2.13.2017

One Cup of Doctor Update with a Tablespoon of Joy

Today was my long-awaited appointment with the doctor.  For some reason, I always get this unrealistic expectation that the doctor will tell me, "If you just do this, it will all go away soon" or something like that.  I look forward to these appointments more than almost anything right now, and I always hope that someone will know how to take this all away.  But this is never the case.

These kinds of medications take weeks to take full effect, and honestly, the doctor doesn't know whether it will help or not until I take it.  So she made some adjustments, and now I will wait to see if it helps.

She changed my zoloft to taking it at night with the hope that it won't make me so sleepy.  She also increased my dose of lithium, because the level of lithium in my blood wasn't within the therapeutic range, and it hasn't seemed to help yet.  If this increase doesn't help, she has the plan to put me on another medication to help with the mania, and she is willing to do this over the phone before my next appointment, which is April 10th.

To tell you the truth, I am exhausted.  I am just finishing cycle 18, and my most recent 7 cycles have been crammed into the last 4 weeks.  The depression has gotten much worse, mostly because I'm so tired and nothing is helping yet.

But my search for joy is not over and never will be.  Although it is increasingly more difficult to find joy in the thickness of this pain, it is not impossible, and the joy is so much more meaningful when I find it given the darkness that surrounds it.

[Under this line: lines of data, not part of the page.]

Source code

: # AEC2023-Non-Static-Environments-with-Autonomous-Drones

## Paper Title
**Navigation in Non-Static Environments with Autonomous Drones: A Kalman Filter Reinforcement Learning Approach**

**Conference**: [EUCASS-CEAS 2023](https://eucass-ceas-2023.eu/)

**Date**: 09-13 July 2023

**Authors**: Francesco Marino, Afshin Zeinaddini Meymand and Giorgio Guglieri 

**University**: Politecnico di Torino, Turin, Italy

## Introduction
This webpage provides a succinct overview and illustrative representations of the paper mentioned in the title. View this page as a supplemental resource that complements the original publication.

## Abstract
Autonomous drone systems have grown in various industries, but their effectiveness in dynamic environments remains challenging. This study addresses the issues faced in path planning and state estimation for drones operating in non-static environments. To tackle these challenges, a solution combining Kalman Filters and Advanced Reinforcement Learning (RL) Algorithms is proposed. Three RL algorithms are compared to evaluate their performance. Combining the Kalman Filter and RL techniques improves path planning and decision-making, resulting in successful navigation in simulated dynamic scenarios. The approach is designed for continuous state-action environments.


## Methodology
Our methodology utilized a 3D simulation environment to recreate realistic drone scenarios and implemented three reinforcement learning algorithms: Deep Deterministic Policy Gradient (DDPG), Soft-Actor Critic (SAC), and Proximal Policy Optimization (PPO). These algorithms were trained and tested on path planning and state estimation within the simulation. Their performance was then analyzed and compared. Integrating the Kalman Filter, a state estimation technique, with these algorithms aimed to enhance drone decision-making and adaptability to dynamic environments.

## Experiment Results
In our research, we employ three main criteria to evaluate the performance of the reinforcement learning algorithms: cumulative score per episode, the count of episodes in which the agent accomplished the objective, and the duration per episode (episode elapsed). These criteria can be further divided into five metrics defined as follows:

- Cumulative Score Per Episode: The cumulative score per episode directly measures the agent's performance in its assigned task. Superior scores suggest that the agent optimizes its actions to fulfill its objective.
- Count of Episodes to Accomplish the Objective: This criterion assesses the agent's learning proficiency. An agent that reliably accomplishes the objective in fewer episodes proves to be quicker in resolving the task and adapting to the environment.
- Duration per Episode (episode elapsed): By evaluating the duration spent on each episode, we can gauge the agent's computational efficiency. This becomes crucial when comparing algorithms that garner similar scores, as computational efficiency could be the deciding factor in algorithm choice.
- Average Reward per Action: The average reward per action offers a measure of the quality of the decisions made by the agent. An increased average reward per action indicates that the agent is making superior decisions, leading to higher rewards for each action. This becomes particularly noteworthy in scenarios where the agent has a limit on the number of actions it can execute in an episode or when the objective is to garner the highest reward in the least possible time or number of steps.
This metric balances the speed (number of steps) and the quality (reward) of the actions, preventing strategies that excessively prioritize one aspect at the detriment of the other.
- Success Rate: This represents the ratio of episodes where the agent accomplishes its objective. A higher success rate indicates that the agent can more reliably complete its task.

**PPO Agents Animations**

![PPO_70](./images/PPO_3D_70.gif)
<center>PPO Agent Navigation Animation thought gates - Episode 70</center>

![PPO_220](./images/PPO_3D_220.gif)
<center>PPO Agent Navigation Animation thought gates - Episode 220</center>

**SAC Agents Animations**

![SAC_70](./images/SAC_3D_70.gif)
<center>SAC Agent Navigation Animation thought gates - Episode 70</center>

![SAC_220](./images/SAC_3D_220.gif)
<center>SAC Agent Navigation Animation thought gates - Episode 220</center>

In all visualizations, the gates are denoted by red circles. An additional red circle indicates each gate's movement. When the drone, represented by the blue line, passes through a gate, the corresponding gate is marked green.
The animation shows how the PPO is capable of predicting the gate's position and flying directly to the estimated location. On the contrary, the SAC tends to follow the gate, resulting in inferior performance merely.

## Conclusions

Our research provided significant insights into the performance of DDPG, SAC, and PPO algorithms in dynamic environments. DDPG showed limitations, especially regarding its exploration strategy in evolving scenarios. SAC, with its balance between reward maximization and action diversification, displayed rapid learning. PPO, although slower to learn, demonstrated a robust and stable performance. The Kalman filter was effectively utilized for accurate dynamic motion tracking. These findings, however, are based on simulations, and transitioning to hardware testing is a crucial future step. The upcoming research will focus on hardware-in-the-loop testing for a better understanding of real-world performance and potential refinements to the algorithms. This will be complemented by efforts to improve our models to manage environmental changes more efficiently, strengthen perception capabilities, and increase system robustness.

Recently, I have found joy in:

  • Doing the grocery shopping by myself AND not crying at all while I did it. (Side note: Do you even know how weird and embarrassing it is to cry in the middle of Walmart with a huge shopping cart full of food?  I always want to tell people that they were out of Reese's and that upset me, but I refrain.)
  • Holding a baby and feeling a little bit of a desire to have another, rather than feeling sick to my stomach and cringing.
  • Being surrounded by wonderful people, people who pray for me, visit me, put my name on the temple prayer roll, hug me, listen to me, and love me.  
  • Bugles on sale!!!  Really, joy and good munchy snacks go hand-in-hand.  :)
  • The irony of bawling my eyes out during a Relief Society lesson about happiness and optimism.  It just makes me giggle thinking about it.
  • Getting a nice camera as a family Christmas present and getting to learn a new hobby.
  • Knowing that all of this has a wonderful purpose and that I will only get to see more of that purpose with time.

1 comment:

  1. Don't ever take Cymbalta. It is horrible to come off of. I'm struggling with that now.